Using multiple annoted images and feeding them to createsamples with the -info option. This does not create more samples, it just extracts them.
The first approach seems to be used by a lot of people, mainly because you dont need annoted images and can create a large number of samples from just a few images. But I've read that the first approach is really bad and one should use the seccond approach because it provides real world samples that are more likely to match the input images in a real application. Some people say that taking a smaller number of real world images is way better then using a really large number of generated artificial samples.
I currently have about 300 annoted samples at hand. I could directly feed them to createsamples (with -info).
- 300 samples are not a huge amount, but those are "real world" samples. Referring to the above statements i might not need more. By how much are real world samples actually better then generated ones? Are 300 samples enough?
- Otherwise would it make sense to create about 10 artificial samples per real world sample using createsamples and merge those *.vec files? This way i would have 3000 samples.
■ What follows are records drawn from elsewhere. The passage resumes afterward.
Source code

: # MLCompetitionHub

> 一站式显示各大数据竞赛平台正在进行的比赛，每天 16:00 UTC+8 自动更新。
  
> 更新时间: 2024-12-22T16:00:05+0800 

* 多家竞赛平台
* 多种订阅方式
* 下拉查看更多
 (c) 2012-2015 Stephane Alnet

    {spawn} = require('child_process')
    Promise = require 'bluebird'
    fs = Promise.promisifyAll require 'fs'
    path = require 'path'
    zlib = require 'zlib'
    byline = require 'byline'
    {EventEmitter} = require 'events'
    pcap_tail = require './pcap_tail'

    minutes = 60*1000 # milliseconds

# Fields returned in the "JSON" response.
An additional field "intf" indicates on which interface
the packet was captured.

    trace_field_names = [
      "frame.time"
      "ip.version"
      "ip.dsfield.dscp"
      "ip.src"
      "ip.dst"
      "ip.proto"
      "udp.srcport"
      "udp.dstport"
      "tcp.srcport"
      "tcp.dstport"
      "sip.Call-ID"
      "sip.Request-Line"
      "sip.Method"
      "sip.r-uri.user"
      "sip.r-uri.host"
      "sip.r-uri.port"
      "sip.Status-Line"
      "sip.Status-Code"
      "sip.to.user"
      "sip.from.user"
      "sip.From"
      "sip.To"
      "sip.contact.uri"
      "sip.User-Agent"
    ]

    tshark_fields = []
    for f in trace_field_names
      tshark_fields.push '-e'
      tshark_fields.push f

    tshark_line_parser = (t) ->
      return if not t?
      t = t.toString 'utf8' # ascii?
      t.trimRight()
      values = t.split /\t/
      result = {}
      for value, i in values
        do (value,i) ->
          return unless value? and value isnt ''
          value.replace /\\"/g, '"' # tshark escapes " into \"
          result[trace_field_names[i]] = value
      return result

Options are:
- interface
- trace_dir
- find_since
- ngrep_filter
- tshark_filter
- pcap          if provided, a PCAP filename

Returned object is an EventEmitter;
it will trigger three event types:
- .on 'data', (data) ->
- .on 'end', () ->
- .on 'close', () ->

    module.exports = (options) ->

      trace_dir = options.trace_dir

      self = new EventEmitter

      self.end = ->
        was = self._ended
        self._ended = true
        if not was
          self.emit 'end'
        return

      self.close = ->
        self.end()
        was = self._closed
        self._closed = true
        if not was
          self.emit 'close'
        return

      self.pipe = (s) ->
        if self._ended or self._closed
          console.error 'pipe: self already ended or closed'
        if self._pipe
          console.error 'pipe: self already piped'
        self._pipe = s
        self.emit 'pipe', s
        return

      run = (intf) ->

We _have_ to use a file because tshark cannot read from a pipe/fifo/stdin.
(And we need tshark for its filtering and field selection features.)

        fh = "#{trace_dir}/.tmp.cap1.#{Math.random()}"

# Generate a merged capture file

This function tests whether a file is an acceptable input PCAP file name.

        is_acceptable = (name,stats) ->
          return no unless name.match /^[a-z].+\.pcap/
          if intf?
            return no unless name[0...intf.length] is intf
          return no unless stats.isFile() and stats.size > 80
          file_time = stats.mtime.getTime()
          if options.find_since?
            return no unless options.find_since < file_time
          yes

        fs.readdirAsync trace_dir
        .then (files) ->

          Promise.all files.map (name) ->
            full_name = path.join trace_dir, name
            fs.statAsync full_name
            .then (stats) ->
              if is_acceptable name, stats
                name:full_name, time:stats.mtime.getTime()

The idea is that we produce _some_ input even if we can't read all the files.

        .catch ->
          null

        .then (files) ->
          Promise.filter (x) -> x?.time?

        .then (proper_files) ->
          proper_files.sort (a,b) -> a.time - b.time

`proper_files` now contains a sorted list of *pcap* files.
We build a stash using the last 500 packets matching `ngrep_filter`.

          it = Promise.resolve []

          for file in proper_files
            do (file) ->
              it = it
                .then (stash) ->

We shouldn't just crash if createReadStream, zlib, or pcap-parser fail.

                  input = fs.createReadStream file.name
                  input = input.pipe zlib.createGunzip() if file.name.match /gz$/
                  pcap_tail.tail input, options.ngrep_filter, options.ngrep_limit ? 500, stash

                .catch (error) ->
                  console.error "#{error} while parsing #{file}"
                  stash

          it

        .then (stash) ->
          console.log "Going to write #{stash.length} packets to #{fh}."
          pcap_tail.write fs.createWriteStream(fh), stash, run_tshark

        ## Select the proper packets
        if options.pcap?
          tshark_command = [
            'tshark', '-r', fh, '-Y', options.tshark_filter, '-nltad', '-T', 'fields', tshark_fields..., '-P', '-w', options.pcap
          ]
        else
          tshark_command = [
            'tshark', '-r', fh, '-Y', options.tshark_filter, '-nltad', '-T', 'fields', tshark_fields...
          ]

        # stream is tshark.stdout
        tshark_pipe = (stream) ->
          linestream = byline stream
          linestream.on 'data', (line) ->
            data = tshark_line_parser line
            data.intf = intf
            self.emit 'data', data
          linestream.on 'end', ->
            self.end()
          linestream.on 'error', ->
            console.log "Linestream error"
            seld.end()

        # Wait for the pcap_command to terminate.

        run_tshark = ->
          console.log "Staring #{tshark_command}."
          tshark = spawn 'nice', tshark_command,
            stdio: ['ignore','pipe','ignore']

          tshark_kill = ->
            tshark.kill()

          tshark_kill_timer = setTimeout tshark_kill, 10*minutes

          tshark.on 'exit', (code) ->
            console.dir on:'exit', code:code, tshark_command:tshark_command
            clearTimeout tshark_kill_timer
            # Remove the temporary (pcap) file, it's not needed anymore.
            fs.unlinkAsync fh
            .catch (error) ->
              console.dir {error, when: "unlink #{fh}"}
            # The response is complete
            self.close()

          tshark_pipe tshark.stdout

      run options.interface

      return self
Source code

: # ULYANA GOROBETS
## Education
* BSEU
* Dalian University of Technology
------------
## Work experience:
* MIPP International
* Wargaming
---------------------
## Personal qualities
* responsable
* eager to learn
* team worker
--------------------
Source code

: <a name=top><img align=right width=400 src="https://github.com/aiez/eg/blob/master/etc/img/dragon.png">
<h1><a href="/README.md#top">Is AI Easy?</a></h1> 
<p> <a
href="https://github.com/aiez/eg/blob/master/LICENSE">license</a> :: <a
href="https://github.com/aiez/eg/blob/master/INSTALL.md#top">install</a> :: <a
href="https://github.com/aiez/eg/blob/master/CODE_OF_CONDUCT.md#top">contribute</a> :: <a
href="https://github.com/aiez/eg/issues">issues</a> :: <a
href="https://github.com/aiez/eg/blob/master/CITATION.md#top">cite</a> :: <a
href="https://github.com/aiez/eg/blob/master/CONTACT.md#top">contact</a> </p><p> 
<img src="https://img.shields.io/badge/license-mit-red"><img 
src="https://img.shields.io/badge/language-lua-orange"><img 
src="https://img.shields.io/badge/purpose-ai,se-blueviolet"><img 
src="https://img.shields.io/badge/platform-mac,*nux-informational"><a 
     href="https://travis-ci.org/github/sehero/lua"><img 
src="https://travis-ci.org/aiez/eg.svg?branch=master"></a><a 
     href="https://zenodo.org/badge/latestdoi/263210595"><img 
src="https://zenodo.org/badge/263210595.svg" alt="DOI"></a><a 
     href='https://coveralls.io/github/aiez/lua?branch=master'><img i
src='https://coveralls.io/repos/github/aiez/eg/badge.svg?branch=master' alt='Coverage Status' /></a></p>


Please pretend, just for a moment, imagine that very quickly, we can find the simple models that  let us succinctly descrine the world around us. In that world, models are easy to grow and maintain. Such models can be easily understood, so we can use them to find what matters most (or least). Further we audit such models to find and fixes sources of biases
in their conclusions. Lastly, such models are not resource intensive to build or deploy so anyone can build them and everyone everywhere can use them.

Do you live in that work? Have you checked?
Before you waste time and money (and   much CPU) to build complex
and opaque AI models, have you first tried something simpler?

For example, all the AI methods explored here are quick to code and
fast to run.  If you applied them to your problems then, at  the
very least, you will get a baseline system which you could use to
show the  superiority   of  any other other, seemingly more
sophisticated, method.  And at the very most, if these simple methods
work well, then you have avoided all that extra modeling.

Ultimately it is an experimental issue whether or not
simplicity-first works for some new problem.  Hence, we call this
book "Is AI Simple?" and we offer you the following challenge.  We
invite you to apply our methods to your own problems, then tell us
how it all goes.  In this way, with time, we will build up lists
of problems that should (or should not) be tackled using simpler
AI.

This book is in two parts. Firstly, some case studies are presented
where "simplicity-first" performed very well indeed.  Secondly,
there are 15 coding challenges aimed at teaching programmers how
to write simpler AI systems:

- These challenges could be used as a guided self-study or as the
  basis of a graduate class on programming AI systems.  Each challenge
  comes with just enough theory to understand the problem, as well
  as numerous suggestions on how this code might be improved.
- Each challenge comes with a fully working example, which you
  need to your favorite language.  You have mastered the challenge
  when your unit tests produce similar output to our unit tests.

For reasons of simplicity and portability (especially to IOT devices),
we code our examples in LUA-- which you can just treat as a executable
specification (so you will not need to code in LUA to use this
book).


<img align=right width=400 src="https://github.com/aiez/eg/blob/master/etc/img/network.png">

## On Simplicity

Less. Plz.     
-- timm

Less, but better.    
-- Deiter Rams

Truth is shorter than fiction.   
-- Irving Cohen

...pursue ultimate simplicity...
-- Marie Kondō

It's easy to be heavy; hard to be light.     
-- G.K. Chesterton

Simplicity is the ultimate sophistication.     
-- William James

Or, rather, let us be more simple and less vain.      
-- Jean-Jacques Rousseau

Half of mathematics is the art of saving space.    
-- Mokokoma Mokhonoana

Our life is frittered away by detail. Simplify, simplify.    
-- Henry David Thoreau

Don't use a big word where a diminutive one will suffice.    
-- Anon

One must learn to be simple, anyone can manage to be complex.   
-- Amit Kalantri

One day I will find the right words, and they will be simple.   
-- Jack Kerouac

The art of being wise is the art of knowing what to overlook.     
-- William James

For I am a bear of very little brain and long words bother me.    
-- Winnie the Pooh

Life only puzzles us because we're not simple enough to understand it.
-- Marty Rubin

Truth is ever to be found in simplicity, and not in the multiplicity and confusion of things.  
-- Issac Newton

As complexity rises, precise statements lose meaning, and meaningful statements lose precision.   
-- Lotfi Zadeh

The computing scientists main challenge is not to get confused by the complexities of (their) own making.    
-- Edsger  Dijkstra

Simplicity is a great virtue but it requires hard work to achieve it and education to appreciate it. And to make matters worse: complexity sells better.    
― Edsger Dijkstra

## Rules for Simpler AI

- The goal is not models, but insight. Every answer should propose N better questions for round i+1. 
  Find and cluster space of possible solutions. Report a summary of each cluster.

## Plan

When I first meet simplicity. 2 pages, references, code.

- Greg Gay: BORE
Acquiring negative samples
Most people use random images from the internet as negatives to train. But i read throught this Article which is suggesting a better approach:
Creating negatives from the backgrounds of the positives is much more “natural” and will give far better results, than using a wild list of background images taken from the Internet.
Also:
I would avoid leaving OpenCV training algorithm create all the negative windows. To do that, create the background images at the final training size so that it cannot subsample but only take the entire negative image as a negative.
If i understand this right, the author suggests to take the images containing the object and extract negative samples from the regions around the object, also making sure those extracted negatives have the same size as the training window.
Does that make sense? I looked at his git repository and his negatives where a lot larger then the training window. Do i miss something?
Also, should i extract regions with the window size out of the images, or could i use larger portions with the same aspect ratio and scale ...
Maybe @StevenPuttemans can evaluate your parameters, he has more experience with traincascade.
@Pedro Batista, thank you for calling me to this topic :) About the parameters, I will take a look and add more info below your answer if needed!